ABOUT THIS TASK =
This exercise calls for the line with "## Les énumérations (enums)", the line with "IP | Port |", and all lines between them in the material below, output exactly and with no other lines.

---

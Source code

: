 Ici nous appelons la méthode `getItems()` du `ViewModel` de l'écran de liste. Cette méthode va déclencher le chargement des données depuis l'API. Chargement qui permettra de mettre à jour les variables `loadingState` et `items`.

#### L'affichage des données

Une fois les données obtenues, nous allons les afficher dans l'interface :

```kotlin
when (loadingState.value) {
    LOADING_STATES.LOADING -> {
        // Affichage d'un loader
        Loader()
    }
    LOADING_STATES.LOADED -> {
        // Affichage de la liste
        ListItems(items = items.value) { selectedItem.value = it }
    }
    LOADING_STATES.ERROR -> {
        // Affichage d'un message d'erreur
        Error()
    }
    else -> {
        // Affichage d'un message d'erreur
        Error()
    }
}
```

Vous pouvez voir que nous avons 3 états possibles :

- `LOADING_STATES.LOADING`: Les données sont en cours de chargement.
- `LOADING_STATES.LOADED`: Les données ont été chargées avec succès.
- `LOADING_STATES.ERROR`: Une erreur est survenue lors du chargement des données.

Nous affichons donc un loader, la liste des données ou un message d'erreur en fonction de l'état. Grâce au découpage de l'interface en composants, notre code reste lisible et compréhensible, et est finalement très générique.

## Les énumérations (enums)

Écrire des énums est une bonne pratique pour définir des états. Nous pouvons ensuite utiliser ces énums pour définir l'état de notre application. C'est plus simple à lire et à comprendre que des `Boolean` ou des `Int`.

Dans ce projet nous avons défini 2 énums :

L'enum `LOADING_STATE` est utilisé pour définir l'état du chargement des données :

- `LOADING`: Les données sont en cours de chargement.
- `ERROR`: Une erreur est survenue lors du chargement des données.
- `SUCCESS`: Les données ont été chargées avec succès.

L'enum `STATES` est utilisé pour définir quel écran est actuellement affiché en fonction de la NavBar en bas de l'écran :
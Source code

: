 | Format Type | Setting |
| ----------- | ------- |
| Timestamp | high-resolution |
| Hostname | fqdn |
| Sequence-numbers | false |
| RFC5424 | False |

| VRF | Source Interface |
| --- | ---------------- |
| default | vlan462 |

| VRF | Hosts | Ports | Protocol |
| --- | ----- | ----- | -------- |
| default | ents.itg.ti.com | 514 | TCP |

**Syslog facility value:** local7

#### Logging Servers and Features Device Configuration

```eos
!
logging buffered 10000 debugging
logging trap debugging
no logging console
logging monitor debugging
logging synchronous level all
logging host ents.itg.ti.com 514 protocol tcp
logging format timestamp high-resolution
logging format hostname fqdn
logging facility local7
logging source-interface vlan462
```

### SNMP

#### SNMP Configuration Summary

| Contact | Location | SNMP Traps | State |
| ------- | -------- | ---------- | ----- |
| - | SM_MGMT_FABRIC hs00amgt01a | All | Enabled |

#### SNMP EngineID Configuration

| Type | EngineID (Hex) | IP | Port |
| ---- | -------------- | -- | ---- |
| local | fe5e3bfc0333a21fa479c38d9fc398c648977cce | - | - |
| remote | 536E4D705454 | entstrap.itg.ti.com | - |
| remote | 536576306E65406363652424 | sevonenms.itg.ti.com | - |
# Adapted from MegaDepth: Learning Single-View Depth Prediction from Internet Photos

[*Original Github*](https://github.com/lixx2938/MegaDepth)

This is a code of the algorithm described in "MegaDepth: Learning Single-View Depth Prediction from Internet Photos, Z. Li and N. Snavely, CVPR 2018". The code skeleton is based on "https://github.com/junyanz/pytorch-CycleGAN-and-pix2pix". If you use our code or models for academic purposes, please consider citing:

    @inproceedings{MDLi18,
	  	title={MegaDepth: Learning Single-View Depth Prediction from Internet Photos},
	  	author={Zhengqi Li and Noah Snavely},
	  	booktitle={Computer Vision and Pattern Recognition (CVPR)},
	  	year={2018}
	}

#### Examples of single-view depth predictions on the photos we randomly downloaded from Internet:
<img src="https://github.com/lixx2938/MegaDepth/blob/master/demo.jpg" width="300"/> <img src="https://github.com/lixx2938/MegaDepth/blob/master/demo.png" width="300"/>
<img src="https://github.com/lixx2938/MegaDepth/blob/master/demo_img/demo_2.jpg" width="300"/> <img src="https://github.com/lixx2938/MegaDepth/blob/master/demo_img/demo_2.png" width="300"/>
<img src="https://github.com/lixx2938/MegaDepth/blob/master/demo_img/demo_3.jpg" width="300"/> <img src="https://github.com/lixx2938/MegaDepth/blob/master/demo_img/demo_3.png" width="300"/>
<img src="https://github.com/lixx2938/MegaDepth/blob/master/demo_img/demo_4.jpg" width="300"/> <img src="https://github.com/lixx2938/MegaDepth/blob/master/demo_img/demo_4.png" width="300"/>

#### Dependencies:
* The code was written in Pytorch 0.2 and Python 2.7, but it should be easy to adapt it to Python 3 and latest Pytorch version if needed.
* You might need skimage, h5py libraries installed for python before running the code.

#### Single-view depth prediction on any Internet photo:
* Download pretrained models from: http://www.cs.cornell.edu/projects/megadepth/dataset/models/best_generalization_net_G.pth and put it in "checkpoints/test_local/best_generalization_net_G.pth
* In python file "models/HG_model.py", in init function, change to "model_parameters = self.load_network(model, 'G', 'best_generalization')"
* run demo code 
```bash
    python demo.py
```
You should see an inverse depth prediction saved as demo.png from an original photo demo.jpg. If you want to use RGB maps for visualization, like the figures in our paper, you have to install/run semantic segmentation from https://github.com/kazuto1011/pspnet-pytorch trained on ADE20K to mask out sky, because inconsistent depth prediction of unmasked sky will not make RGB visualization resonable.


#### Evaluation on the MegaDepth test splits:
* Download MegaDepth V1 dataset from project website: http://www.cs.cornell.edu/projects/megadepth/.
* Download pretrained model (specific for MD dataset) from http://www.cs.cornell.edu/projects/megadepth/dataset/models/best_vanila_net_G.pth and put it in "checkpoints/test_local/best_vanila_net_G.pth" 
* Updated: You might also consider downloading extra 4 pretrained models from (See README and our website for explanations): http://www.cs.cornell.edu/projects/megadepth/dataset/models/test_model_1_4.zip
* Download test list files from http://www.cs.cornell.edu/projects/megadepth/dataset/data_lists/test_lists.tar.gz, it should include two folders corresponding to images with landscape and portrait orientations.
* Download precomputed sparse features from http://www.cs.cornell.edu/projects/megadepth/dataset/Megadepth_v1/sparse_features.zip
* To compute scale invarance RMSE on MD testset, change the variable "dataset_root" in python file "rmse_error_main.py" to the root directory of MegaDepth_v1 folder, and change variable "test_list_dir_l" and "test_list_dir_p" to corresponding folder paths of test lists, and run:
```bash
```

---

TASK RESULT =
## Les énumérations (enums)

Écrire des énums est une bonne pratique pour définir des états. Nous pouvons ensuite utiliser ces énums pour définir l'état de notre application. C'est plus simple à lire et à comprendre que des `Boolean` ou des `Int`.

Dans ce projet nous avons défini 2 énums :

L'enum `LOADING_STATE` est utilisé pour définir l'état du chargement des données :

- `LOADING`: Les données sont en cours de chargement.
- `ERROR`: Une erreur est survenue lors du chargement des données.
- `SUCCESS`: Les données ont été chargées avec succès.

L'enum `STATES` est utilisé pour définir quel écran est actuellement affiché en fonction de la NavBar en bas de l'écran :
Source code

: | Format Type | Setting |
| ----------- | ------- |
| Timestamp | high-resolution |
| Hostname | fqdn |
| Sequence-numbers | false |
| RFC5424 | False |

| VRF | Source Interface |
| --- | ---------------- |
| default | vlan462 |

| VRF | Hosts | Ports | Protocol |
| --- | ----- | ----- | -------- |
| default | ents.itg.ti.com | 514 | TCP |

**Syslog facility value:** local7

#### Logging Servers and Features Device Configuration

```eos
!
logging buffered 10000 debugging
logging trap debugging
no logging console
logging monitor debugging
logging synchronous level all
logging host ents.itg.ti.com 514 protocol tcp
logging format timestamp high-resolution
logging format hostname fqdn
logging facility local7
logging source-interface vlan462
```

### SNMP

#### SNMP Configuration Summary

| Contact | Location | SNMP Traps | State |
| ------- | -------- | ---------- | ----- |
| - | SM_MGMT_FABRIC hs00amgt01a | All | Enabled |

#### SNMP EngineID Configuration

| Type | EngineID (Hex) | IP | Port |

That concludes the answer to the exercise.